With this new understanding in hand, I tried to express these changes that had taken place between the mid-eighteenth century and the early decades of the nineteenth century. In effect, I hoped to create a more refined, more complicated, and more nuanced version of the old Progressive interpretation of the Revolution and the early Republic. I sought to recover the social conflict that had taken place—not quite the conflict the Progressive historians had emphasized, but a social conflict nonetheless. My theme became essentially the same as the Progressive historians’ theme: the change from aristocracy to democracy.

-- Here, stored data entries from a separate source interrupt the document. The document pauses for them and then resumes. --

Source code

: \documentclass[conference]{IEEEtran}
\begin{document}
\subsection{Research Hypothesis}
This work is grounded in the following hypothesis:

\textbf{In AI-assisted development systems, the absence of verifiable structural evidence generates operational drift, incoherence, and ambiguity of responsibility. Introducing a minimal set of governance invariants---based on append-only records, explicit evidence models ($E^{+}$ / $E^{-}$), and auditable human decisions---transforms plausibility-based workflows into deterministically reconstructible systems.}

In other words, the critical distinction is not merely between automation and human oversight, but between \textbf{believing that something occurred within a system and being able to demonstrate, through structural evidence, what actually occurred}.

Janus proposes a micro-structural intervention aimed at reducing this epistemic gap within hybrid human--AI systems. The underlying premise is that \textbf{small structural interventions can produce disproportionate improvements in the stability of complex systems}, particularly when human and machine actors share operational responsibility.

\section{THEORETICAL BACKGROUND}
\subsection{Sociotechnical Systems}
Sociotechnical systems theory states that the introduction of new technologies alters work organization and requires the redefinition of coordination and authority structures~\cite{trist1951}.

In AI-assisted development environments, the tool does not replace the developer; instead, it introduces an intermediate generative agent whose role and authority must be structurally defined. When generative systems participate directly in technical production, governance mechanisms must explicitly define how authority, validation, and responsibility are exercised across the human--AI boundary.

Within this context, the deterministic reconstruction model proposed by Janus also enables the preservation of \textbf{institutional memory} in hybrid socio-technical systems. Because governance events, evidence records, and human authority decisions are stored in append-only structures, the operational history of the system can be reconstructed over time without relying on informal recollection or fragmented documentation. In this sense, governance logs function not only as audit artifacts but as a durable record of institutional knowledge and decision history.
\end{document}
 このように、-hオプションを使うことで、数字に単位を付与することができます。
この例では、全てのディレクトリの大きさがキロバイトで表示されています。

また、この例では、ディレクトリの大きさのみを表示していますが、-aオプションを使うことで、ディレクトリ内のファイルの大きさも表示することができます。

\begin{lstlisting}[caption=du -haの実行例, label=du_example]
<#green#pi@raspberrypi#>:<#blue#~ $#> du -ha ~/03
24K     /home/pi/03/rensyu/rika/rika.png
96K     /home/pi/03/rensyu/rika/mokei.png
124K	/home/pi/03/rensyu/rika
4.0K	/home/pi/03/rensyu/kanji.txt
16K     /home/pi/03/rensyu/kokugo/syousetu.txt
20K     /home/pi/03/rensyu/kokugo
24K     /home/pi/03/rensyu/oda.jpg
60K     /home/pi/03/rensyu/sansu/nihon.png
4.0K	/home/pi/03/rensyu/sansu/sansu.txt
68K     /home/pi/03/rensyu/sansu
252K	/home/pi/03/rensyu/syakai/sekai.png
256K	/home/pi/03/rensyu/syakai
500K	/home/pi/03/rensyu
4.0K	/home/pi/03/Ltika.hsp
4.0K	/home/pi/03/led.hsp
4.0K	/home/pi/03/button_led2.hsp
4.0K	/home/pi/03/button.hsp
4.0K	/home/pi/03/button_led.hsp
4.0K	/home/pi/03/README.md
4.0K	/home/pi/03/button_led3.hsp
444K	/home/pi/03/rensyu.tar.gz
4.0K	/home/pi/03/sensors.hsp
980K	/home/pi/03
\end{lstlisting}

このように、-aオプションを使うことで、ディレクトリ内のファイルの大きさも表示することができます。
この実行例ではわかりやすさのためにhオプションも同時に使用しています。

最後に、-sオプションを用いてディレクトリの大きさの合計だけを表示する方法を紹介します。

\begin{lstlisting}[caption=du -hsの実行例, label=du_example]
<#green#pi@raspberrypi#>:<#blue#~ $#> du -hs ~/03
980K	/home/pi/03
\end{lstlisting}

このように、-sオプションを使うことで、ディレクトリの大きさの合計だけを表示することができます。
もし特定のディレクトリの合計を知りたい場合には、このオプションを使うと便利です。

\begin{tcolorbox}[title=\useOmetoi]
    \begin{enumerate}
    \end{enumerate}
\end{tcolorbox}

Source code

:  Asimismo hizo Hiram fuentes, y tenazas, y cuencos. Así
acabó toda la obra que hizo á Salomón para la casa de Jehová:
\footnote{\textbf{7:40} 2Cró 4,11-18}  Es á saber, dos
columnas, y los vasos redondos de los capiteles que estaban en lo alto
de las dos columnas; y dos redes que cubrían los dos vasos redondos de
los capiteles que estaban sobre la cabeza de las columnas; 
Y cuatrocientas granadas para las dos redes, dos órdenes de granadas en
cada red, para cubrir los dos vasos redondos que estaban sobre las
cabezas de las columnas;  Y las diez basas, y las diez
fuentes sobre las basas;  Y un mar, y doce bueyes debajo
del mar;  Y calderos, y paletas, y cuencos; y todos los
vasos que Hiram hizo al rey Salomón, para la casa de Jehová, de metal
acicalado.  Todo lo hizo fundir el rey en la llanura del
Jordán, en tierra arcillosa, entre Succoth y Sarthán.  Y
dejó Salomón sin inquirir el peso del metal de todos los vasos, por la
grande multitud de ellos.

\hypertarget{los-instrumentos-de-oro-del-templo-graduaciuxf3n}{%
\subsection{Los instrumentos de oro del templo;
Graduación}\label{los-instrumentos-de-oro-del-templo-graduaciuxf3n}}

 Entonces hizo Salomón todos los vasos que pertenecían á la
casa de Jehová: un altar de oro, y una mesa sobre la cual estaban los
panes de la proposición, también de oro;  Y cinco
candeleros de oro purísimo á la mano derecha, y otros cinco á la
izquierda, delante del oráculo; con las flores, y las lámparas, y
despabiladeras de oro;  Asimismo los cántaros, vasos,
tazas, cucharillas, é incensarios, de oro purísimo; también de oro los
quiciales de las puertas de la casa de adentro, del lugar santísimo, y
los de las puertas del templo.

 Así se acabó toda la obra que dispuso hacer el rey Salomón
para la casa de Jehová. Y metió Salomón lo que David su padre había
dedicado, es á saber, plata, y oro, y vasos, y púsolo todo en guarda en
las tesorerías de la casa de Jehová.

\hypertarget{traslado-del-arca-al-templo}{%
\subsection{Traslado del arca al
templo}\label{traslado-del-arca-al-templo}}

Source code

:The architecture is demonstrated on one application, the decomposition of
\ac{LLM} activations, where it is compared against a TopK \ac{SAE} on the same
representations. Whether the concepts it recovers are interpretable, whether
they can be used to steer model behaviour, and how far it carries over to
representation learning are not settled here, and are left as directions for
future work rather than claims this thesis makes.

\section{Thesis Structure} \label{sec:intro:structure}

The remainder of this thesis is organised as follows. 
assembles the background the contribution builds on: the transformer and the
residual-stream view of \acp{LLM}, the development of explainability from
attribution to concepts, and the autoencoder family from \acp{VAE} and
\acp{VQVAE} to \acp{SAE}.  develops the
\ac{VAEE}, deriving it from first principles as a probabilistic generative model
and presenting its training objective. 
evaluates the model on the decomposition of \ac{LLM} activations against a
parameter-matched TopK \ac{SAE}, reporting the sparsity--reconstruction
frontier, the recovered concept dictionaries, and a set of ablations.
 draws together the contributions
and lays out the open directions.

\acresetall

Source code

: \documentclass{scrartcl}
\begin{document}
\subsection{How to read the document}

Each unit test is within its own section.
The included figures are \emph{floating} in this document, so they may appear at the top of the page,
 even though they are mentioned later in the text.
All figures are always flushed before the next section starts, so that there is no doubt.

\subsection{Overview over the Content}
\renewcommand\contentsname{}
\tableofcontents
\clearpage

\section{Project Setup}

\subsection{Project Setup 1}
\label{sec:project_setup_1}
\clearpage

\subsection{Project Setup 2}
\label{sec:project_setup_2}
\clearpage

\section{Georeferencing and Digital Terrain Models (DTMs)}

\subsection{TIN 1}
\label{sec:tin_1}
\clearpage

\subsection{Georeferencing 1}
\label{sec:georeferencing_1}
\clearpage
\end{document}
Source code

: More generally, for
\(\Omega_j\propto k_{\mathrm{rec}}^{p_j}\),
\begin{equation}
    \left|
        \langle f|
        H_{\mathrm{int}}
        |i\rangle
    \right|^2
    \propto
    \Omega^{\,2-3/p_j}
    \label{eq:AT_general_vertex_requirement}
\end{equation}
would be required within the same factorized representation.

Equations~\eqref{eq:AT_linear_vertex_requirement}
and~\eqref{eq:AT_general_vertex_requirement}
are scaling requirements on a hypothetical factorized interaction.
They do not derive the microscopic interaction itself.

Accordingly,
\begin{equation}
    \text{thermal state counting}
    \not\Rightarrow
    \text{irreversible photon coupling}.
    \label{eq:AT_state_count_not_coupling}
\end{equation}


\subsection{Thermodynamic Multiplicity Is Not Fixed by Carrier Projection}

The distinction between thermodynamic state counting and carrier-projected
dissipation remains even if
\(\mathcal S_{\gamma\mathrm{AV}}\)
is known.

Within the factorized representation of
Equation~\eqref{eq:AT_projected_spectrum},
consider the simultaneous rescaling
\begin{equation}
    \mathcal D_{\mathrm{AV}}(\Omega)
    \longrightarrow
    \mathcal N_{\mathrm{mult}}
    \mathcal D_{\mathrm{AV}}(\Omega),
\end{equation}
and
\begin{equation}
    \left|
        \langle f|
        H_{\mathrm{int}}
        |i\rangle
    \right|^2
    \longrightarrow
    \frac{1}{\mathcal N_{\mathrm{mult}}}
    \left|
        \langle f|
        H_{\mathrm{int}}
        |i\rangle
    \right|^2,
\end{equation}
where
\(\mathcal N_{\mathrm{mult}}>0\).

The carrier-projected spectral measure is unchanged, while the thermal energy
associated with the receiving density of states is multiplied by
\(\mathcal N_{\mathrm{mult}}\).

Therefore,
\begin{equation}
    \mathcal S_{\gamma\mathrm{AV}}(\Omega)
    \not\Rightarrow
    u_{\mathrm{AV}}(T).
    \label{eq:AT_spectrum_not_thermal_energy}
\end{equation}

By seeking to write a more subtle version of the Progressive historians’ interpretation of the Revolution and early Republic, I hoped to improve upon that interpretation in two important respects. First, I wanted to emphasize the importance of ideas in the historical process—something the Progressive historians, in their preoccupation with economic and other underlying interests, had tended to belittle. And second, I wanted to avoid the partiality that plagued their histories, a partiality that was prompted by the need to find antecedents for the divisions of their own time.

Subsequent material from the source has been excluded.